A WTO panel granted a victory to India in its dispute with the US over countervailing duties that Washington had imposed on HR Coils.

At issue in the complaint (DS436) were certain provisions of the United States Tariff Act of 1930, and how these were applied in countervailing duty investigations on hot rolled carbon steel flat products from India. New Delhi had first filed the challenge in April 2012. 

Back in 2004, the US Commerce Department had determined in an administrative review that the India National Mineral Development Corporation (NMDC) the country’s largest producer of iron ore – had provided high-grade iron ore at throw away rates to Indian Steel Industry.

According to the panel, the US did not have sufficient evidence to make the determination that a captive coal mining lease granted to Tata Steel under these programmes constituted a financial contribution – another violation of WTO subsidy rules.

This, in effect, constituted a specific subsidy, the US agency said, as those companies that received the iron ore were limited in number.

However, in determining whether a subsidy is, in fact, specific, the SCM Agreement says that one should take into account how diversified the relevant economy is and how long the programme at issue has been in operation.

Referring to prior proceedings in which the United States imposed trade remedies on imports from India, Washington tried to demonstrate that its Commerce Department did indeed consider India’s economic diversification.

In its ruling, the panel found that this reference was not enough to support the US’ argument, finding that Washington failed to account for all mandatory factors in determining that this subsidy was indeed specific to the steel industry.

Price benchmarks

To be considered as subsidy under the SCM Agreement, the government measures at issue should confer a benefit to the recipient.

The panel found that the US acted inconsistently with WTO rules by failing to consider the relevant domestic price information for use as in-country benchmarks.

Injury from six is not same as injury from one

In addition, India also challenged a rule that requires the US International Trade Commission – another agency involved in US trade remedy investigations – to cumulatively assess, for purposes of determining material injury, the effects of dumped and subsidised imports on the domestic industry under certain conditions.

In its injury assessment in the original CVD investigations, the USITC had lumped together the effects of subsidised imports from India with those of similar imports from ten other countries. Four of these countries – Argentina, Indonesia, South Africa, and Thailand – faced CVD investigations at the same time as India, as well as parallel anti-dumping probes. The other six were only subject to anti-dumping investigations.
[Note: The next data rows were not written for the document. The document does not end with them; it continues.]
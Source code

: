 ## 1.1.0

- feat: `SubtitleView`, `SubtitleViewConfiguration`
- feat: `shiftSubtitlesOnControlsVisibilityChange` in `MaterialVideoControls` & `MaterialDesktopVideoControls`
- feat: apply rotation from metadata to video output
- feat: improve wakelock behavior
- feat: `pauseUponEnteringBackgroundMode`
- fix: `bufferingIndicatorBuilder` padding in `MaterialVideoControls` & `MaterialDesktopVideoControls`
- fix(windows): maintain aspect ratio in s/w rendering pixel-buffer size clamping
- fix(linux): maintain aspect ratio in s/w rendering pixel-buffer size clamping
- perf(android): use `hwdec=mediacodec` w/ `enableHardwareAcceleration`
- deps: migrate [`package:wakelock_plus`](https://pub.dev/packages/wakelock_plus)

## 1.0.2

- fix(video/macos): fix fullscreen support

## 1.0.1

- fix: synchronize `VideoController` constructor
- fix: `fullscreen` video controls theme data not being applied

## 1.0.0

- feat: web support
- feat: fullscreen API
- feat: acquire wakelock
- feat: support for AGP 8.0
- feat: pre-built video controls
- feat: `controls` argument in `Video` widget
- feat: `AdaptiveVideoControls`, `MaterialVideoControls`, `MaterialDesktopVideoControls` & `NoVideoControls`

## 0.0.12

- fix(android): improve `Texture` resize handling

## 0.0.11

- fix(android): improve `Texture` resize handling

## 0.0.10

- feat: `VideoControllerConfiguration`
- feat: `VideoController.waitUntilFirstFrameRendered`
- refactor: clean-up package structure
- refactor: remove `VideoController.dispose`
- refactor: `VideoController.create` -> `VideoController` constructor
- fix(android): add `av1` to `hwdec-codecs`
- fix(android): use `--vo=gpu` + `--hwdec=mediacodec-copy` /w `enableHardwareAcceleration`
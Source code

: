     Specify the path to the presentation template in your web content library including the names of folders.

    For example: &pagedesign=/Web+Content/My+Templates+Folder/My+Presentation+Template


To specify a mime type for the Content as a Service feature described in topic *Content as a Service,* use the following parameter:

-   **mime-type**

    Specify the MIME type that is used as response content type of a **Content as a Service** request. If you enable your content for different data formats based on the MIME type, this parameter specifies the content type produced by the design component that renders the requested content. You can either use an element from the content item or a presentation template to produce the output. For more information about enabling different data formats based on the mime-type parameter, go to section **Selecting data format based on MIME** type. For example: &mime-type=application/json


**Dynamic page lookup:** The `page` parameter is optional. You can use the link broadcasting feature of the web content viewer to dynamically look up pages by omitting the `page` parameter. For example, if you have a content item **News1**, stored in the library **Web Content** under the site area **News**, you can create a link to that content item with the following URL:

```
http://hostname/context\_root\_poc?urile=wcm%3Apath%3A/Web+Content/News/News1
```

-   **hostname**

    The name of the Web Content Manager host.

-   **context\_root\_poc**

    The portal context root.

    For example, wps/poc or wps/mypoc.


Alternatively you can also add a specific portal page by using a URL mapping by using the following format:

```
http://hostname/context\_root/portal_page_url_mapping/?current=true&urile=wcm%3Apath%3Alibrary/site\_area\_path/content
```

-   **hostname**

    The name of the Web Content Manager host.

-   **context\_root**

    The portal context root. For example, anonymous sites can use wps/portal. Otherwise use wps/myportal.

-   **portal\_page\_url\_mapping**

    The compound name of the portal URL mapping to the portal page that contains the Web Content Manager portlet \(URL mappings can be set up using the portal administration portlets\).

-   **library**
The panel considered that the US rule – as it was applied in the original Commerce investigation – is inconsistent with several paragraphs of Article 15 of the SCM Agreement. Article 15.3 only allows the effects of imports subjected to simultaneous CVD investigations to be assessed jointly for the purposes of completing an injury analysis, the panel said.

One of the major Ruling in favour of India is that the Panel has held that the US law mandating cumulation of non-subsidized imports with subsidized imports while determining injury in a CVD investigation is inconsistent with WTO obligations. This Ruling potentially questions the validity of a number of other CVD proceedings conducted by the United States on products of Indian origin. The government is undertaking an evaluation all other products of Indian origin on which the US has applied the same provision to arrive at CVD. This provision has been in existence in the US for many years and India is the first country to successfully challenge this provision.

Moreover, the panel said, the use of the term “subsidised imports” in various articles of the SCM Agreement limits the scope of the investigating authority’s injury assessment only to subsidised imports – meaning that the effects of other “unfairly traded” imports that are not subsidised are not a relevant consideration.

The panel did not rule on all of India’s claims, as it deemed some as not being necessary to resolve the complaint – known in legal jargon as “judicial economy” – while rejecting the other remaining allegations.

India said on Tuesday, 15 July it may appeal against parts of a World Trade Organization ruling against countervailing U.S. duties on some of its steel exports, despite being partly vindicated in a trade dispute.

States impose countervailing duties, or punitively high import tariffs, when they suspect another country of gaining an unfair trade advantage through subsidies.

“Important issues have been in our favour but there are still some issues on which we are not happy,” India Commerce Secretary Rajeev Kher told reporters. “There are several procedural issues which are in U.S. favour.”